* [Problem details]
Lines from the listing that hold the string "address" are what you should return.

* [Data to process]
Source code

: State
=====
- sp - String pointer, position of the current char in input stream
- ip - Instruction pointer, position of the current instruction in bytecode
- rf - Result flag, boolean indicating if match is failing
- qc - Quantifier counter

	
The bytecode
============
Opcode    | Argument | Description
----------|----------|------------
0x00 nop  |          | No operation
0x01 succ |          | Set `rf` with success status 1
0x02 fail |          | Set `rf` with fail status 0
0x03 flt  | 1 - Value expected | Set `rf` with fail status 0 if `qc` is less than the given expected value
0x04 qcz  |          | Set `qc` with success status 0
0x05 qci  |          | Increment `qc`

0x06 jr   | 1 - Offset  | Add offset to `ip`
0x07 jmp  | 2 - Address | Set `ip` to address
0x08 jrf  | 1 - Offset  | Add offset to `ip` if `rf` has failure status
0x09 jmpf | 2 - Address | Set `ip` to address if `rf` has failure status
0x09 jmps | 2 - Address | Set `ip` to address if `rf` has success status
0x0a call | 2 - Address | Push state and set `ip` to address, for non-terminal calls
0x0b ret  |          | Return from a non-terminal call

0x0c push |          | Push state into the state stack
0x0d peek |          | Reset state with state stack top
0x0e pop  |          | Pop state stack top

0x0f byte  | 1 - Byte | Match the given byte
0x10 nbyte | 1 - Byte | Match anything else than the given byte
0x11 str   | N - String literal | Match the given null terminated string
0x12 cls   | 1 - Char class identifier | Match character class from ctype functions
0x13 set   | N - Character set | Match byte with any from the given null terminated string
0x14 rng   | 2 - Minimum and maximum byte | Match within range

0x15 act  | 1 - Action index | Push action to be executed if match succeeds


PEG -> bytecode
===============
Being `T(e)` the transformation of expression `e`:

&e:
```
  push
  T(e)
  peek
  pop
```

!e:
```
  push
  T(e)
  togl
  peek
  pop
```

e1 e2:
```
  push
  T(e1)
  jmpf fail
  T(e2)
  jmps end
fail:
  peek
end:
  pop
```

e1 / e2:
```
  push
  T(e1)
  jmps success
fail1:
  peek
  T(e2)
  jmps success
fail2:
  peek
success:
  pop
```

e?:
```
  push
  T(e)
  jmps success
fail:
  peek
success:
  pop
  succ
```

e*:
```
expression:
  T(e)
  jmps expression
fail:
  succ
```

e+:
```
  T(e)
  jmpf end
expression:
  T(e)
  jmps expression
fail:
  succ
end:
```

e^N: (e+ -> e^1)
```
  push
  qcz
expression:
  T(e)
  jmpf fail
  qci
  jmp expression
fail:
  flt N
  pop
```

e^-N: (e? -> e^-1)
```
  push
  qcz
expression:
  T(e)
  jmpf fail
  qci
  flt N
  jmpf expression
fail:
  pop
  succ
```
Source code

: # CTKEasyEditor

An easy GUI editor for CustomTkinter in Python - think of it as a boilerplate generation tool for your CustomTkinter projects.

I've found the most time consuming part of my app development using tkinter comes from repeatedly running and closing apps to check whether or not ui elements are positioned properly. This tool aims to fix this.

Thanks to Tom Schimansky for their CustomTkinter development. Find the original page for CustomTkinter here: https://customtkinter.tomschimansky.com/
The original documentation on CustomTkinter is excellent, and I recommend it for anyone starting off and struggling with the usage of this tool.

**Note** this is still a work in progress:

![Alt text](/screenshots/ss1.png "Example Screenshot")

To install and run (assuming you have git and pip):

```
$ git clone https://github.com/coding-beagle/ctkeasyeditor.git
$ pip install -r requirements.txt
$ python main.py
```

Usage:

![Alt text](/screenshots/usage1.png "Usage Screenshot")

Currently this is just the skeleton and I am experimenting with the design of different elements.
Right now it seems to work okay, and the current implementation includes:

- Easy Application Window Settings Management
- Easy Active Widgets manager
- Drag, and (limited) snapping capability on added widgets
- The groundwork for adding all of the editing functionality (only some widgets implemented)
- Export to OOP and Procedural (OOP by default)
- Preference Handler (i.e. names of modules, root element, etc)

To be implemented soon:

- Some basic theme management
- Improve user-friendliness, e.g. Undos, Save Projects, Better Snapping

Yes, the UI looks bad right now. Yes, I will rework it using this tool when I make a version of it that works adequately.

* [Worked solution]
0x07 jmp  | 2 - Address | Set `ip` to address
0x09 jmpf | 2 - Address | Set `ip` to address if `rf` has failure status
0x09 jmps | 2 - Address | Set `ip` to address if `rf` has success status
0x0a call | 2 - Address | Push state and set `ip` to address, for non-terminal calls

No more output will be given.